その頃、菓子事業部では、お菓子の売り上げ管理を「デヂエ」で行っていた。「デヂエ」を使う前は、店舗から送られる FAX や Excel を別の Excel に打ち込む専任の人が経理にいたという。阿佐ヶ谷のグレープストーン本社では、情報システム開発室マネージャーの佐々木 隆氏が「DBメーカー」(デヂエの前身)を知り、導入した。現在は、「サイボウズ Office 4」のリンク集に「デヂエ」へのリンクを作り、誰もが使えるようになっている。「サイボウズ Office」と同様に、Mac ユーザーでも使える WEB ベースである、簡単な操作である、雑多な情報を簡単にまとめられる、という点が導入の決めてとなったという。原宿 陶画舎の荒川氏は、この売り上げ管理の運用を見て、「これは」とひらめいた。
「最初はよくわからなかったけど、『これさあ、物流の仕組みができるんじゃないの』と気付いたんです。はじめはデヂエを使うには専門言語が必要だと思ってたのですが、必要ない。信じられなかった!(笑)そこからデヂエが始まりましたね。今までは、システムから提案されることが多かったけれど、逆に私からこれデヂエでできるんじゃないか、と言い始めたんです。」(荒川氏)
チェーン店ではなく、複数の専門店をとりまとめようとするには、システム管理者に相談しても業務の悩みを解決するのは難しいかもしれない、と荒川氏は語る。
「本当に現場の仕事を円滑にできるシステムを組むのは難しいかもしれない。何故デヂエがいいのかというと、いかに現場の要請を現場の中で解決できるかを実現できるソフトだからではないか、と思います。」
「業務に携わっていない人間がシステムを組もうとしても、なかなか業務をわかってもらうのが難しい。また、やりたいと思ったときからシステムができるまで時間がかかるのも困るところです。現場の業務は臨場感があって、日々それに対応していけないと使えないんです。」(伊藤氏)

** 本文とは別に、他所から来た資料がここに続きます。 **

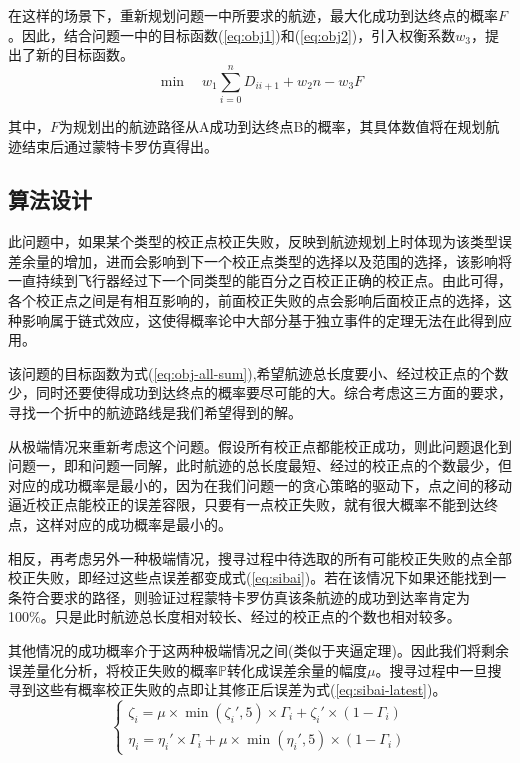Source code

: 在这样的场景下，重新规划问题一中所要求的航迹，最大化成功到达终点的概率$F$。因此，结合问题一中的目标函数(\ref{eq:obj1})和(\ref{eq:obj2})，引入权衡系数$w_3$，提出了新的目标函数。
\begin{equation}\label{eq:obj-all-sum}
    \min \quad w_1\sum_{i=0}^n D_{ii+1} + w_2 n - w_3 F
\end{equation}

其中，$F$为规划出的航迹路径从A成功到达终点B的概率，其具体数值将在规划航迹结束后通过蒙特卡罗仿真得出。

\subsection{算法设计}
此问题中，如果某个类型的校正点校正失败，反映到航迹规划上时体现为该类型误差余量的增加，进而会影响到下一个校正点类型的选择以及范围的选择，该影响将一直持续到飞行器经过下一个同类型的能百分之百校正正确的校正点。由此可得，各个校正点之间是有相互影响的，前面校正失败的点会影响后面校正点的选择，这种影响属于链式效应，这使得概率论中大部分基于独立事件的定理无法在此得到应用。

该问题的目标函数为式(\ref{eq:obj-all-sum}),希望航迹总长度要小、经过校正点的个数少，同时还要使得成功到达终点的概率要尽可能的大。综合考虑这三方面的要求，寻找一个折中的航迹路线是我们希望得到的解。

从极端情况来重新考虑这个问题。假设所有校正点都能校正成功，则此问题退化到问题一，即和问题一同解，此时航迹的总长度最短、经过的校正点的个数最少，但对应的成功概率是最小的，因为在我们问题一的贪心策略的驱动下，点之间的移动逼近校正点能校正的误差容限，只要有一点校正失败，就有很大概率不能到达终点，这样对应的成功概率是最小的。

相反，再考虑另外一种极端情况，搜寻过程中待选取的所有可能校正失败的点全部校正失败，即经过这些点误差都变成式(\ref{eq:sibai})。若在该情况下如果还能找到一条符合要求的路径，则验证过程蒙特卡罗仿真该条航迹的成功到达率肯定为100\%。只是此时航迹总长度相对较长、经过的校正点的个数也相对较多。

其他情况的成功概率介于这两种极端情况之间(类似于夹逼定理)。因此我们将剩余误差量化分析，将校正失败的概率$ \mathbb{P} $转化成误差余量的幅度$\mu$。搜寻过程中一旦搜寻到这些有概率校正失败的点即让其修正后误差为式(\ref{eq:sibai-latest})。
\begin{equation}\label{eq:sibai-latest}
    \left\{\begin{matrix}
        \zeta_{i} =\mu \times \min (\zeta_{i}' ,5) \times  \Gamma_{i} + \zeta_{i}'\times  (1-\Gamma_{i}) \\
        \eta_{i} =  \eta_{i}' \times  \Gamma_{i} +  \mu \times \min (\eta_{i}' ,5)\times (1- \Gamma_{i}) 
    \end{matrix}\right. 
\end{equation}

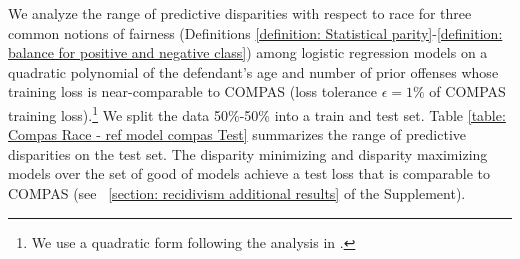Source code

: \documentclass{article}
\begin{document}
We analyze the range of predictive disparities with respect to race for three common notions of fairness (Definitions \ref{definition: Statistical parity}-\ref{definition: balance for positive and negative class}) among logistic regression models on a quadratic polynomial of the defendant's age and number of prior offenses whose training loss is near-comparable to COMPAS (loss tolerance $\epsilon = 1\%$ of COMPAS training loss).\footnote{We use a quadratic form following the analysis in \cite{Rudin2020Age}.} We split the data 50\%-50\% into a train and test set. Table \ref{table: Compas Race - ref model compas Test} summarizes the range of predictive disparities on the test set. The disparity minimizing and disparity maximizing models over the set of good of models achieve a test loss that is comparable to COMPAS (see \textsection~\ref{section: recidivism additional results} of the Supplement).

\end{document}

Excel を廃止して「デヂエ」でいこうと決めたときから、荒川氏は『Excel は絶対つかうな』と徹底した。それはデヂエを使っていけば、こうなるなと最後の形がみえたからだと言う。
「デヂエへの移行は現場から反対意見がでました。それは『私が作った Excel はどうなるの!』という感じです。私のようなまとめ役からしてみると、Excel では情報がバラバラでまとめるのに四苦八苦するんですが。みんな Excel 病にかかってました(笑)。Excel 作ってたら安心みたいな。本人は、自分仕様の Excel だから快適だけど、他人には使えないというのがわからなかったんですね。デヂエだと、みんなが同じ形式で情報を登録するので、まとめて見れる。なによりも、今のリアルな、新鮮なデータがすぐに見えるんです。しかも欲しい時に欲しいだけ。こんなことは、他のソフトではできませんよ。本当に日本並びに世界でこれほどデヂエを待っていた男はいません(笑)。デヂエがあるからこうやって話せる時間があるんです。」(荒川氏)
活用方法
食器事業部では、各店舗と商品管理部、物流センター、メーカーといった、東京・岐阜間での発注、納品、配送といった一連の流れをデヂエ化し、運用している。商品管理部、倉庫の担当者は、始業後すぐにライブラリを見て、前日に更新された情報をチェックする。また倉庫では、終業時点で在庫数の更新も行っている。
- 店舗で補充の必要な商品の発注を行う
各店舗では、補充の必要な商品・依頼数を登録する。別に用意している商品マスタから商品名と在庫数を取り込み(ルックアップ)、在庫数と必要な数を比較して、依頼形態を在庫があるときは「移動」、在庫が無いときは「発注」とする。 - 商品管理部はメーカーに発注を行う
朝一番に前日までの「依頼形態」 を参照し、メーカーの発注する商品があるかを確認。発注が必要な場合、「発注数」と倉庫への「納期希望日」を登録する。発注数は店舗からの依頼数と、過去の商品の発注傾向を参考にし適切な値にする。 - 倉庫にて、入荷した商品の確認、在庫数の調整、出荷を行う
倉庫に入荷したら「入荷数」「入荷日」をライブラリに登録する。同時に、商品マスタの「在庫数」を反映させる。店舗へ出荷が済んだら、「出荷日」「出荷数」 を登録する。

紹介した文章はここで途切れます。